31. Oktober (Halloween): Ich setze mich auf eine Bank im Innenbereich des Savignyplatzes, Ecke Grolmannstraße. Vor mir wächst eine mächtige Plantane aus ihrem Baumloch raus. Erst höre ich nur Straßengeräusche, leicht gedämpft. Pfandsammler kommen vorbei, einer hat ein Feuerzeug zum Leuchten und guckt unter die Bänke und flucht, keine Flaschen und Finger verbrannt. Dann höre ich junge Menschen auf der Nebenbank, Musik und partyartiges Gerede. Von woanders kommen ab und zu Männer, suchen zum Urinieren geeignete Orte und glauben, welche gefunden zu haben. Unter der Plantane ist es ziemlich dunkel, Stadtlichter machen Farbflecken ins Schwarzweiß.
 
 
 
28. November: An der Ecke Bleibtreu- / Kantstraße. Ab und zu tragen Männer leere Kisten aus dem Gemüseladen an der Ecke in einen offenen Lieferwagen. Der fährt weg und PKW halten, die Fahrer bestellen Essen bei Zaim Falafel (neben dem Gemüseladen). Andere Menschen stehen davor, manche Essen und die meisten warten – in den Imbiß kommt man nur zum Bezahlen.

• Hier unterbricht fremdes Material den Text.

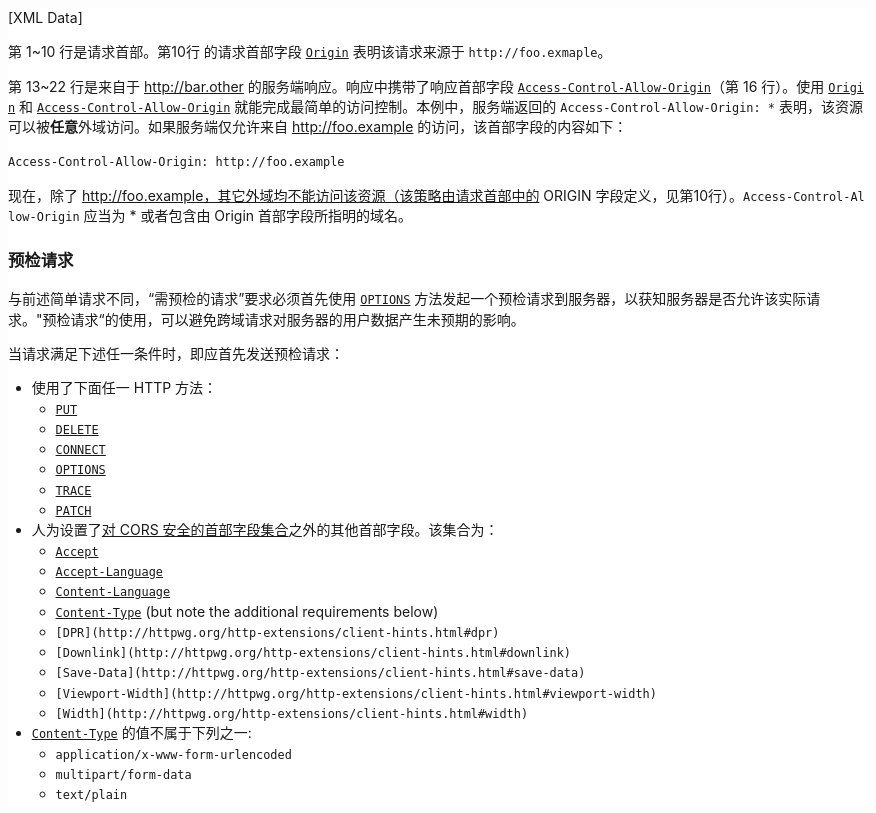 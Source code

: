 [XML Data]
</pre>

第 1~10 行是请求首部。第10行 的请求首部字段 [`Origin`](/zh-CN/docs/Web/HTTP/Headers/Origin "请求首部字段 Origin 指示了请求来自于哪个站点。该字段仅指示服务器名称，并不包含任何路径信息。该首部用于 CORS 请求或者 POST 请求。除了不包含路径信息，该字段与 Referer 首部字段相似。") 表明该请求来源于 `http://foo.exmaple`。

第 13~22 行是来自于 http://bar.other 的服务端响应。响应中携带了响应首部字段 [`Access-Control-Allow-Origin`](/zh-CN/docs/Web/HTTP/Headers/Access-Control-Allow-Origin "如需允许所有资源都可以访问您的资源，您可以如此设置：")（第 16 行）。使用 [`Origin`](/zh-CN/docs/Web/HTTP/Headers/Origin "请求首部字段 Origin 指示了请求来自于哪个站点。该字段仅指示服务器名称，并不包含任何路径信息。该首部用于 CORS 请求或者 POST 请求。除了不包含路径信息，该字段与 Referer 首部字段相似。") 和 [`Access-Control-Allow-Origin`](/zh-CN/docs/Web/HTTP/Headers/Access-Control-Allow-Origin "如需允许所有资源都可以访问您的资源，您可以如此设置：") 就能完成最简单的访问控制。本例中，服务端返回的 `Access-Control-Allow-Origin: *` 表明，该资源可以被**任意**外域访问。如果服务端仅允许来自 http://foo.example 的访问，该首部字段的内容如下：

`Access-Control-Allow-Origin: http://foo.example`

现在，除了 http://foo.example，其它外域均不能访问该资源（该策略由请求首部中的 ORIGIN 字段定义，见第10行）。`Access-Control-Allow-Origin` 应当为 * 或者包含由 Origin 首部字段所指明的域名。

### 预检请求

与前述简单请求不同，“需预检的请求”要求必须首先使用 [`OPTIONS`](/zh-CN/docs/Web/HTTP/Methods/OPTIONS "HTTP 的 OPTIONS 方法 用于获取目的资源所支持的通信选项。客户端可以对特定的 URL 使用 OPTIONS 方法，也可以对整站（通过将 URL 设置为“*”）使用该方法。") 方法发起一个预检请求到服务器，以获知服务器是否允许该实际请求。"预检请求“的使用，可以避免跨域请求对服务器的用户数据产生未预期的影响。

当请求满足下述任一条件时，即应首先发送预检请求：

*   使用了下面任一 HTTP 方法：
    *   [`PUT`](/zh-CN/docs/Web/HTTP/Methods/PUT "请求方法 PUT  用于新增资源或者使用请求中的有效负载替换目标资源的表现形式。")
    *   [`DELETE`](/zh-CN/docs/Web/HTTP/Methods/DELETE "HTTP DELETE 请求方法用于删除指定的资源。")
    *   [`CONNECT`](/zh-CN/docs/Web/HTTP/Methods/CONNECT "在 HTTP 协议中，CONNECT 方法可以开启一个客户端与所请求资源之间的双向沟通的通道。它可以用来创建隧道（tunnel）。")
    *   [`OPTIONS`](/zh-CN/docs/Web/HTTP/Methods/OPTIONS "HTTP 的 OPTIONS 方法 用于获取目的资源所支持的通信选项。客户端可以对特定的 URL 使用 OPTIONS 方法，也可以对整站（通过将 URL 设置为“*”）使用该方法。")
    *   [`TRACE`](/zh-CN/docs/Web/HTTP/Methods/TRACE "此页面仍未被本地化, 期待您的翻译!")
    *   [`PATCH`](/zh-CN/docs/Web/HTTP/Methods/PATCH "在HTTP协议中，请求方法 PATCH  用于对资源进行部分修改。")
*   人为设置了[对 CORS 安全的首部字段集合](https://fetch.spec.whatwg.org/#cors-safelisted-request-header)之外的其他首部字段。该集合为：
    *   [`Accept`](/zh-CN/docs/Web/HTTP/Headers/Accept "Accept 请求头用来告知客户端可以处理的内容类型，这种内容类型用MIME类型来表示。借助内容协商机制, 服务器可以从诸多备选项中选择一项进行应用，并使用 Content-Type 应答头通知客户端它的选择。浏览器会基于请求的上下文来为这个请求头设置合适的值，比如获取一个CSS层叠样式表时值与获取图片、视频或脚本文件时的值是不同的。")
    *   [`Accept-Language`](/zh-CN/docs/Web/HTTP/Headers/Accept-Language "Accept-Language请求头允许客户端声明它可以理解的自然语言，以及优先选择的区域方言。借助内容协商机制，服务器可以从诸多备选项中选择一项进行应用， 并使用Content-Language 应答头通知客户端它的选择。浏览器会基于其用户界面语言来为这个请求头设置合适的值，即便是用户可以进行修改，但是这种情况极少发生 (and is frown upon as it leads to fingerprinting)。")
    *   [`Content-Language`](/zh-CN/docs/Web/HTTP/Headers/Content-Language "Content-Language 是一个 entity header （实体消息首部），用来说明访问者希望采用的语言或语言组合，这样的话用户就可以根据自己偏好的语言来定制不同的内容。")
    *   [`Content-Type`](/zh-CN/docs/Web/HTTP/Headers/Content-Type "Content-Type 实体头部用于指示资源的MIME类型 media type 。") (but note the additional requirements below)
    *   `[DPR](http://httpwg.org/http-extensions/client-hints.html#dpr)`
    *   `[Downlink](http://httpwg.org/http-extensions/client-hints.html#downlink)`
    *   `[Save-Data](http://httpwg.org/http-extensions/client-hints.html#save-data)`
    *   `[Viewport-Width](http://httpwg.org/http-extensions/client-hints.html#viewport-width)`
    *   `[Width](http://httpwg.org/http-extensions/client-hints.html#width)`
*   [`Content-Type`](/zh-CN/docs/Web/HTTP/Headers/Content-Type "Content-Type 实体头部用于指示资源的MIME类型 media type 。") 的值不属于下列之一:
    *   `application/x-www-form-urlencoded`
    *   `multipart/form-data`
    *   `text/plain`
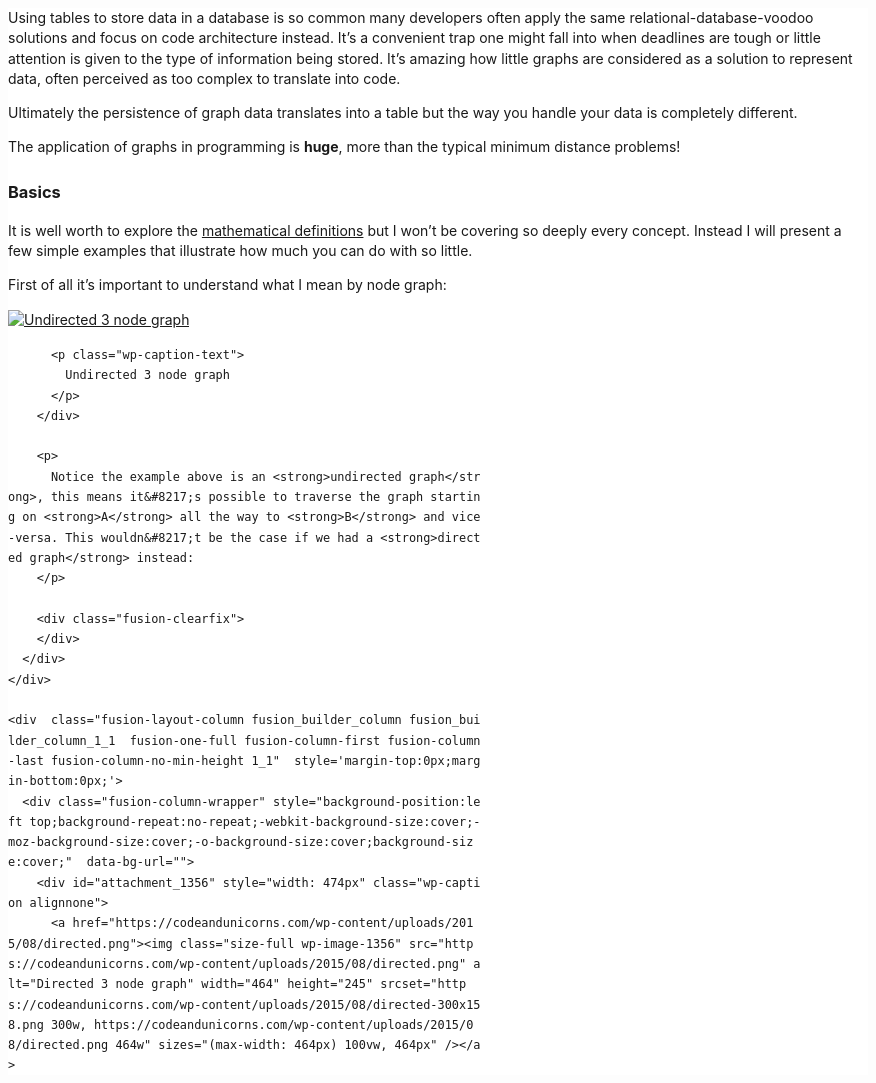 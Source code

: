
```yaml
```

Using tables to store data in a database is so common many developers often apply the same relational-database-voodoo solutions and focus on code architecture instead. It&#8217;s a convenient trap one might fall into when deadlines are tough or little attention is given to the type of information being stored. It&#8217;s amazing how little graphs are considered as a solution to represent data, often perceived as too complex to translate into code.

Ultimately the persistence of graph data translates into a table but the way you handle your data is completely different.

The application of graphs in programming is **huge**, more than the typical minimum distance problems!

### Basics

It is well worth to explore the [mathematical definitions](https://en.wikipedia.org/wiki/Graph_(mathematics)) but I won&#8217;t be covering so deeply every concept. Instead I will present a few simple examples that illustrate how much you can do with so little.

First of all it&#8217;s important to understand what I mean by node graph:

<div  class="fusion-fullwidth fullwidth-box hundred-percent-fullwidth"  style='background-color: #ffffff;background-position: center center;background-repeat: no-repeat;padding-top:0px;padding-right:0px;padding-bottom:0px;padding-left:0px;'>
  <div class="fusion-builder-row fusion-row ">
    <div  class="fusion-layout-column fusion_builder_column fusion_builder_column_1_1  fusion-one-full fusion-column-first fusion-column-last fusion-column-no-min-height 1_1"  style='margin-top:0px;margin-bottom:0px;'>
      <div class="fusion-column-wrapper" style="background-position:left top;background-repeat:no-repeat;-webkit-background-size:cover;-moz-background-size:cover;-o-background-size:cover;background-size:cover;"  data-bg-url="">
        <div id="attachment_1358" style="width: 474px" class="wp-caption alignnone">
          <a href="https://codeandunicorns.com/wp-content/uploads/2015/08/undirected.png"><img class="size-full wp-image-1358" src="https://codeandunicorns.com/wp-content/uploads/2015/08/undirected.png" alt="Undirected 3 node graph" width="464" height="245" srcset="https://codeandunicorns.com/wp-content/uploads/2015/08/undirected-300x158.png 300w, https://codeandunicorns.com/wp-content/uploads/2015/08/undirected.png 464w" sizes="(max-width: 464px) 100vw, 464px" /></a>
          
          <p class="wp-caption-text">
            Undirected 3 node graph
          </p>
        </div>
        
        <p>
          Notice the example above is an <strong>undirected graph</strong>, this means it&#8217;s possible to traverse the graph starting on <strong>A</strong> all the way to <strong>B</strong> and vice-versa. This wouldn&#8217;t be the case if we had a <strong>directed graph</strong> instead:
        </p>
        
        <div class="fusion-clearfix">
        </div>
      </div>
    </div>
    
    <div  class="fusion-layout-column fusion_builder_column fusion_builder_column_1_1  fusion-one-full fusion-column-first fusion-column-last fusion-column-no-min-height 1_1"  style='margin-top:0px;margin-bottom:0px;'>
      <div class="fusion-column-wrapper" style="background-position:left top;background-repeat:no-repeat;-webkit-background-size:cover;-moz-background-size:cover;-o-background-size:cover;background-size:cover;"  data-bg-url="">
        <div id="attachment_1356" style="width: 474px" class="wp-caption alignnone">
          <a href="https://codeandunicorns.com/wp-content/uploads/2015/08/directed.png"><img class="size-full wp-image-1356" src="https://codeandunicorns.com/wp-content/uploads/2015/08/directed.png" alt="Directed 3 node graph" width="464" height="245" srcset="https://codeandunicorns.com/wp-content/uploads/2015/08/directed-300x158.png 300w, https://codeandunicorns.com/wp-content/uploads/2015/08/directed.png 464w" sizes="(max-width: 464px) 100vw, 464px" /></a>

Es ist kalt.
 
Ich gehe seit Juni immer wieder abends zur Kantstraße - mehr Tuschen davon gibt es hier
 

21.09.2020

Haus der Kulturen Der Welt

Sonntag, 20.09.2020

Am Sonntag gab es ein sehr nettes Zeichnertreffen der USK-Berlin am Haus der Kulturen der Welt.

Vor dem 1957 für die Internationale Bauausstellung "Interbau" vom amerikanischen Architekten Hugh Stubbins als Kongresshalle entworfenen Gebäude steht seit 1986 die große Bronzeskulptur "Large Divided Oval: Butterfly" von Henry Moore.